The lesson here is that observability isn’t a nice-to-have for agentic systems. It’s a fundamental requirement, because if you can’t see what your agent is doing, you can’t reliably debug, evaluate, or improve it.

Reality #8 – Security becomes a different problem.

Building traditional software taught us to think about authentication, authorisation, encryption, and input validations. Agentic systems introduce a new set of security concerns.

The first security question to ask is: What is the agent actually allowed to do?

In my case, the agent was able to inspect logs, query infrastructure, and restart Elastic Beanstalk app servers. Every additional tool increased the agent’s capabilities and potential attack surface.

Another concern was prompt injection. We often think of prompt injection as something that happens through user input, but in operational systems, it can also come from unexpected places. If an attacker can influence application logs and the agent later reads those logs as part of its investigations, malicious system instructions could become part of the agent’s context.

Cost also becomes a part of the security discussion. Agents don’t naturally stop after a fixed number of tool calls; they stop when they believe that the objective has been reached.

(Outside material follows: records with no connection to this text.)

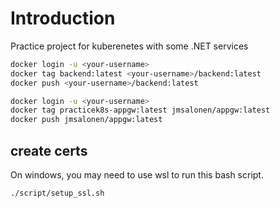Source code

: # Introduction

Practice project for kuberenetes with some .NET services

```bash
docker login -u <your-username>
docker tag backend:latest <your-username>/backend:latest
docker push <your-username>/backend:latest
```

```bash
docker login -u <your-username>
docker tag practicek8s-appgw:latest jmsalonen/appgw:latest
docker push jmsalonen/appgw:latest
```

## create certs

On windows, you may need to use wsl to run this bash script.

```bash
./script/setup_ssl.sh
```
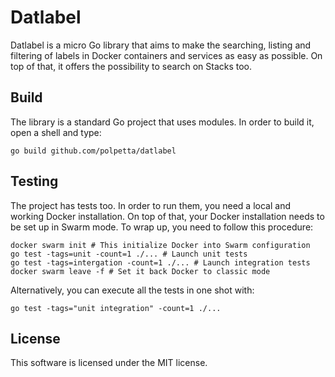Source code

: Datlabel
===

Datlabel is a micro Go library that aims to make the searching, listing and
filtering of labels in Docker containers and services as easy as possible.
On top of that, it offers the possibility to search on Stacks too.

## Build
The library is a standard Go project that uses modules. In order to build it,
open a shell and type:
```shell script
go build github.com/polpetta/datlabel
```

## Testing
The project has tests too. In order to run them, you need a local and
working Docker installation. On top of that, your Docker installation needs
to be set up in Swarm mode. To wrap up, you need to follow this procedure:
```shell script
docker swarm init # This initialize Docker into Swarm configuration
go test -tags=unit -count=1 ./... # Launch unit tests
go test -tags=intergation -count=1 ./... # Launch integration tests
docker swarm leave -f # Set it back Docker to classic mode
```

Alternatively, you can execute all the tests in one shot with:
```shell script
go test -tags="unit integration" -count=1 ./...
```

## License

This software is licensed under the MIT license.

Without execution and tool limits, a single agent invocation could consume far more resources than expected.

To mitigate these risks, I implemented multiple security layers, including, but not limited to:

least privilege IAM permissions
explicit tool allow list
deterministic remediation policies inside tools
execution limits (max number of tool calls allowed, max duration the agent can run)
Bedrock Guardrails (against prompt injection attacks)

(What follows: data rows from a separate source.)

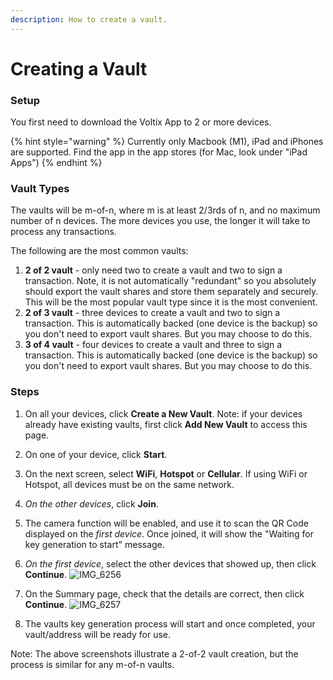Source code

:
 ```yaml
---
description: How to create a vault.
---
```


# Creating a Vault

### Setup

You first need to download the Voltix App to 2 or more devices.&#x20;

{% hint style="warning" %}
Currently only Macbook (M1), iPad and iPhones are supported. Find the app in the app stores (for Mac, look under "iPad Apps")
{% endhint %}

### Vault Types

The vaults will be m-of-n, where m is at least 2/3rds of n, and no maximum number of n devices. The more devices you use, the longer it will take to process any transactions.

The following are the most common vaults:

1. **2 of 2 vault** - only need two to create a vault and two to sign a transaction. Note, it is not automatically "redundant" so you absolutely should export the vault shares and store them separately and securely. This will be the most popular vault type since it is the most convenient.&#x20;
2. **2 of 3 vault** - three devices to create a vault and two to sign a transaction. This is automatically backed (one device is the backup) so you don't need to export vault shares. But you may choose to do this.&#x20;
3. **3 of 4 vault** - four devices to create a vault and three to sign a transaction. This is automatically backed (one device is the backup) so you don't need to export vault shares. But you may choose to do this.&#x20;

### Steps

1. On all your devices, click **Create a New Vault**. Note: if your devices already have existing vaults, first click **Add New Vault** to access this page. 
   
2. On one of your device, click **Start**.

3. On the next screen, select **WiFi**, **Hotspot** or **Cellular**. If using WiFi or Hotspot, all devices must be on the same network.

4. *On the other devices*, click **Join**.

5. The camera function will be enabled, and use it to scan the QR Code displayed on the *first device*. Once joined, it will show the "Waiting for key generation to start" message.

6. *On the first device*, select the other devices that showed up, then click **Continue**.
![IMG_6256](https://github.com/SamYap0/Voltix-docs/assets/96066776/f56779ad-fb6d-495e-95ae-4668f7576559)

7. On the Summary page, check that the details are correct, then click **Continue**.
![IMG_6257](https://github.com/SamYap0/Voltix-docs/assets/96066776/022713bd-c503-41db-859c-a2dd0b2ac52d)

8. The vaults key generation process will start and once completed, your vault/address will be ready for use.

Note: The above screenshots illustrate a 2-of-2 vault creation, but the process is similar for any m-of-n vaults.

You can think of different security mitigations depending on your use case, but the lesson here is that production agents should never rely solely on model behaviour for safety. Security comes from deterministic controls around the modelm while the model provides the reasoning within those boundaries.

Conclusion

Thanks for reading about my experience of building an agent on the AWS tech stack.

Before starting this project, I expected to spend most of my time “working on AI”, i.e., testing models, refining prompts, and improving the agent’s reasoning. However, in reality, those were only a small part of the engineering effort.

Most of my time went into designing a reliable system around the model:

defining clear ownership of responsibilities
implementing deterministic workflows where correctness mattered most
building observability
introducing security controls
limiting tool access

and generally making the solution resilient, reliable, secure, and scalable for production use.

AgentCore did what it promised and provided a managed runtime for running and scaling an AI agent. But building a production-ready agent involved much more than deploying a model with a few tools.

If there is one takeaway from this project, it’s that building an agent is easy, but building a reliable agent is mostly software engineering.